▶ _DIRECTIONS_: Copy out each line featuring the string "calloutdegreeofexperiment" from the entries beneath.

[RECORDS SHOWN]

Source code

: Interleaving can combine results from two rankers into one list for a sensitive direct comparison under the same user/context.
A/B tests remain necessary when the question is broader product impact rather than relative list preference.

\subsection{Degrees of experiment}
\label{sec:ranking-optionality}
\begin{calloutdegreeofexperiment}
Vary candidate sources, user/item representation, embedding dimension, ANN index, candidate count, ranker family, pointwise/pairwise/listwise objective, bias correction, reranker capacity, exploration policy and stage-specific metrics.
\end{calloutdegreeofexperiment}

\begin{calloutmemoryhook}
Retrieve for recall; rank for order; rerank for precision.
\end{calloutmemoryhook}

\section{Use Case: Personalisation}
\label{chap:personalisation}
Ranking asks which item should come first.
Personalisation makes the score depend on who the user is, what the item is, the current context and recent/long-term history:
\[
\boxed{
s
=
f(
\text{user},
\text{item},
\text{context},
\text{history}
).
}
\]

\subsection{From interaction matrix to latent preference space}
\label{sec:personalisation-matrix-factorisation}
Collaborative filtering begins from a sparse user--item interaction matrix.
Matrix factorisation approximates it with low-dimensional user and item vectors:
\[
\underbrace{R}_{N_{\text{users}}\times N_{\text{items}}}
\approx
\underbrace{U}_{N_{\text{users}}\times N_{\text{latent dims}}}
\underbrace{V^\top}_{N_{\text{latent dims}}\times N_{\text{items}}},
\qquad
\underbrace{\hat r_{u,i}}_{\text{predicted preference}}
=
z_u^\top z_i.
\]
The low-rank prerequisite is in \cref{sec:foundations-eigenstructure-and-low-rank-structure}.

[/RECORDS SHOWN]
[RECORDS SHOWN]

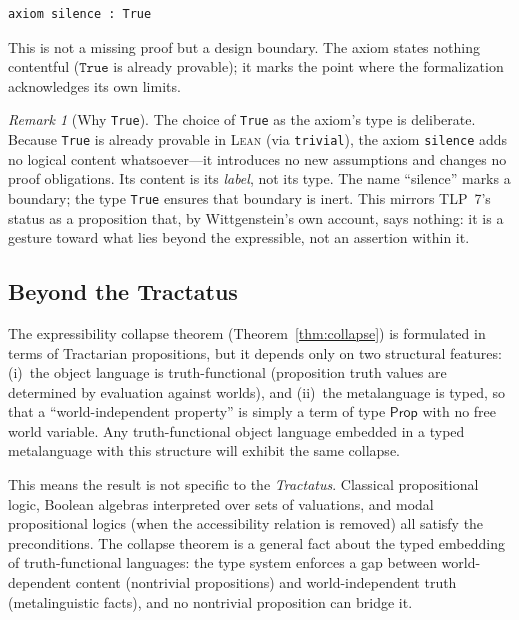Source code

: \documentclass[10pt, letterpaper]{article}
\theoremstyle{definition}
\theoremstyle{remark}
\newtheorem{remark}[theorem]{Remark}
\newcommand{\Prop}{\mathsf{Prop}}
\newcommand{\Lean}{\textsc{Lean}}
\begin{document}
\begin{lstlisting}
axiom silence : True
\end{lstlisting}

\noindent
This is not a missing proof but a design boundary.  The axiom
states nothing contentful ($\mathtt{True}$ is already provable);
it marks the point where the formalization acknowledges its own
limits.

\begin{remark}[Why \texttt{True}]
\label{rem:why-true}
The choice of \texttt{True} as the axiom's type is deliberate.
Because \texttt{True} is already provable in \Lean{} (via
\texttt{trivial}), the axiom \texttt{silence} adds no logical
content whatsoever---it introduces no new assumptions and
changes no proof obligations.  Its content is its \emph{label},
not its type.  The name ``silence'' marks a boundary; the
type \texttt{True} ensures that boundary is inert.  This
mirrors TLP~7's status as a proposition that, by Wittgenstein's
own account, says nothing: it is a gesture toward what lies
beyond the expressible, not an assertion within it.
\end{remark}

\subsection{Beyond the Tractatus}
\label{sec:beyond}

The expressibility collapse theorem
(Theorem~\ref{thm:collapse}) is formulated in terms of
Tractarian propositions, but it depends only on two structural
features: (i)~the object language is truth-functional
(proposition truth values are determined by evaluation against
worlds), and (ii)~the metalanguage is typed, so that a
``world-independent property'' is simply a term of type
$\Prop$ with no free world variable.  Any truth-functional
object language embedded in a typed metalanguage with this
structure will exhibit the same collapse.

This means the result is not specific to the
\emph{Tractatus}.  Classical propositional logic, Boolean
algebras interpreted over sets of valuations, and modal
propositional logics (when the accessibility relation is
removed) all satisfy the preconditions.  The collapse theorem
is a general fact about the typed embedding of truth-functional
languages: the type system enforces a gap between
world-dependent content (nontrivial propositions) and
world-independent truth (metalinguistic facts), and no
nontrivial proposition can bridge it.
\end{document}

[/RECORDS SHOWN]
[RECORDS SHOWN]

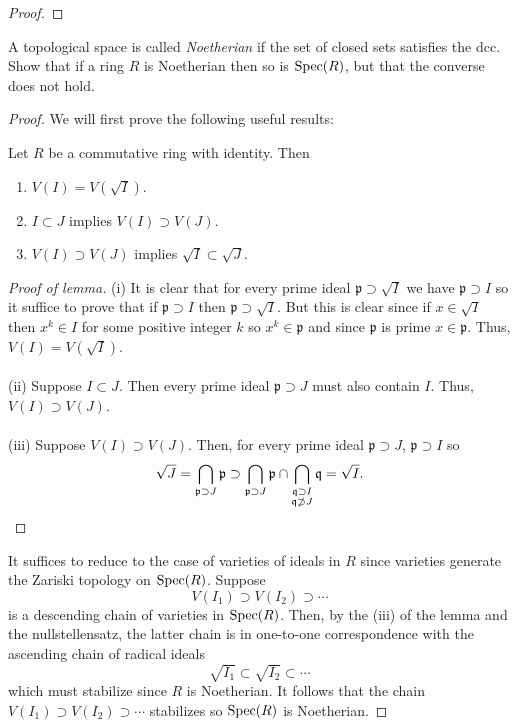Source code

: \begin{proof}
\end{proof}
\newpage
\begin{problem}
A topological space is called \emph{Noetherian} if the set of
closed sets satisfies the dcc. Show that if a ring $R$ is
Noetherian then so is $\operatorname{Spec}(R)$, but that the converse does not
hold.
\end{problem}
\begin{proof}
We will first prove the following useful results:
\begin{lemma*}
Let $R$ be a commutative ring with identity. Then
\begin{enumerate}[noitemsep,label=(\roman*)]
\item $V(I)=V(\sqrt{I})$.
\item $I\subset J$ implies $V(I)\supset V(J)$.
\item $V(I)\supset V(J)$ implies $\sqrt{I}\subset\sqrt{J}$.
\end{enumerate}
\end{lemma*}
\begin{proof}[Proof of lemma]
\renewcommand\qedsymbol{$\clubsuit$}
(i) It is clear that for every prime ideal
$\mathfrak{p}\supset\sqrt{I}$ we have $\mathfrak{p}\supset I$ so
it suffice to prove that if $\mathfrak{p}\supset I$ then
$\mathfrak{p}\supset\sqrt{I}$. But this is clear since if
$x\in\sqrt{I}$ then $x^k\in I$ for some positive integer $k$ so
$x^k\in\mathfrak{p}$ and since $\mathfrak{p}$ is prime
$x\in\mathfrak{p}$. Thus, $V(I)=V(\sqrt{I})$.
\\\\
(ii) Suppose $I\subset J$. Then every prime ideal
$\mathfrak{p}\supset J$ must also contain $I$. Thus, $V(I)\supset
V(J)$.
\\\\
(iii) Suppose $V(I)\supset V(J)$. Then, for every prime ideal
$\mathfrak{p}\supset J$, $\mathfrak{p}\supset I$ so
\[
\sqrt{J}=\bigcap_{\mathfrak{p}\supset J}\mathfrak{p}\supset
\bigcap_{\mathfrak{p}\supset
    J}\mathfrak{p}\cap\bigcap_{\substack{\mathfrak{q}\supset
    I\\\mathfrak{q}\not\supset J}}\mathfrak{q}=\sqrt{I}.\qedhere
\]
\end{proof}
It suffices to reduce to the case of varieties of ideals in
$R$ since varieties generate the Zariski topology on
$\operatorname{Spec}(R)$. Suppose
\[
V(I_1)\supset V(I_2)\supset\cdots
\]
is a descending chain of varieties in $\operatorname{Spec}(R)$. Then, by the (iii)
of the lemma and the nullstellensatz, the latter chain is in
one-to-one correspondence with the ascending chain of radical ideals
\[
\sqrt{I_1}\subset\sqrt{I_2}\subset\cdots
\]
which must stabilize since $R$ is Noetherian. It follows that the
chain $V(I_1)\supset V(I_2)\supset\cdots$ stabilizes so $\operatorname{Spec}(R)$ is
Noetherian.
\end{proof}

[/RECORDS SHOWN]

▶ _SOLUTION FOR THIS PROBLEM_:
\begin{calloutdegreeofexperiment}
\end{calloutdegreeofexperiment}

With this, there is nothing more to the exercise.